▸ EXERCISE:
Exactly how many lines in this listing contain "when"? Only the number is needed.

▸ DATA RECORDS:
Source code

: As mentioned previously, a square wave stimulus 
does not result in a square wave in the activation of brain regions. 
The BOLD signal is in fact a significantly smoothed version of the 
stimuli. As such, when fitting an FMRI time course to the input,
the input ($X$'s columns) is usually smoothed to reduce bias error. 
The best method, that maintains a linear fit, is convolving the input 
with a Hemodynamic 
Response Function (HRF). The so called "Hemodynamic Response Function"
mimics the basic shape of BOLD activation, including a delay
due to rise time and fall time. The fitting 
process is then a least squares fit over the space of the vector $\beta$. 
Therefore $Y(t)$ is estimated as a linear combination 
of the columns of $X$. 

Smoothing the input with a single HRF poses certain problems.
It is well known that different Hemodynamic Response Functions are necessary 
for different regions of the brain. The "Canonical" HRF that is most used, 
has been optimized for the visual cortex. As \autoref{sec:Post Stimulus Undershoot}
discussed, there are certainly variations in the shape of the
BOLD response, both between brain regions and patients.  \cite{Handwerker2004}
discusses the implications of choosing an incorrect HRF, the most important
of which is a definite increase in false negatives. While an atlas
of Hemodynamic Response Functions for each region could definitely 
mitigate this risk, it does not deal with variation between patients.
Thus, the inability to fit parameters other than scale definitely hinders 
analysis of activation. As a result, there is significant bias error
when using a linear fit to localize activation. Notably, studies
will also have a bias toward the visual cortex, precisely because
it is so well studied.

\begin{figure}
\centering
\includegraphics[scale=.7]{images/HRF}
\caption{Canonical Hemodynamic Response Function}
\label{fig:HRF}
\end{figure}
---
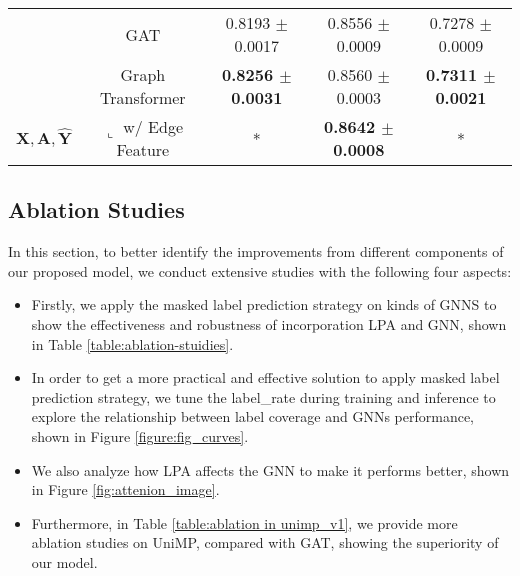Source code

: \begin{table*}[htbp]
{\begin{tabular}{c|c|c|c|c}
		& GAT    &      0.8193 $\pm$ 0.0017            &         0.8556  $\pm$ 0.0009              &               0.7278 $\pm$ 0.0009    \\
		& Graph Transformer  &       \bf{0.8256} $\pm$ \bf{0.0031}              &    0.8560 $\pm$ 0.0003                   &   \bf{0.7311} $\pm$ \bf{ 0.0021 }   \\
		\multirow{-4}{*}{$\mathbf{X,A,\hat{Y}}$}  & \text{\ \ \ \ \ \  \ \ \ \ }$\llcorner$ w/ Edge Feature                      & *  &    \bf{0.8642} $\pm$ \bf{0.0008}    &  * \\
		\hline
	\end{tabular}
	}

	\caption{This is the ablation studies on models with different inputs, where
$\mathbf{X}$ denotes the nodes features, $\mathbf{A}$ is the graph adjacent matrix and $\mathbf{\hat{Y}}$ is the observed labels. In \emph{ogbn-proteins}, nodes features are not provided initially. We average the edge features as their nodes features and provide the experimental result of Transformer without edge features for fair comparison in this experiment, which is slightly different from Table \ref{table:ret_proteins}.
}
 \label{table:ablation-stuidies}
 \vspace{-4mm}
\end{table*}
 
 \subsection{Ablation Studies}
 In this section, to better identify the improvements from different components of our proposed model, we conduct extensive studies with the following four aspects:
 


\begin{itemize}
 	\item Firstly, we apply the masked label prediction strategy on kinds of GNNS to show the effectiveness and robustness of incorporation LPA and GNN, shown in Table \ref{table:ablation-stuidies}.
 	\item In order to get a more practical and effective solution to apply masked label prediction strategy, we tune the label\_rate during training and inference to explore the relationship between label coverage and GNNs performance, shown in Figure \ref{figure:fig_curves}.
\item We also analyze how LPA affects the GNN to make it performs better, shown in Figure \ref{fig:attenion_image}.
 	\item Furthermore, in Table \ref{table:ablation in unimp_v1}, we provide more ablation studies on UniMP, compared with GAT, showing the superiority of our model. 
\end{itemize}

▸ TASK ANSWER:
2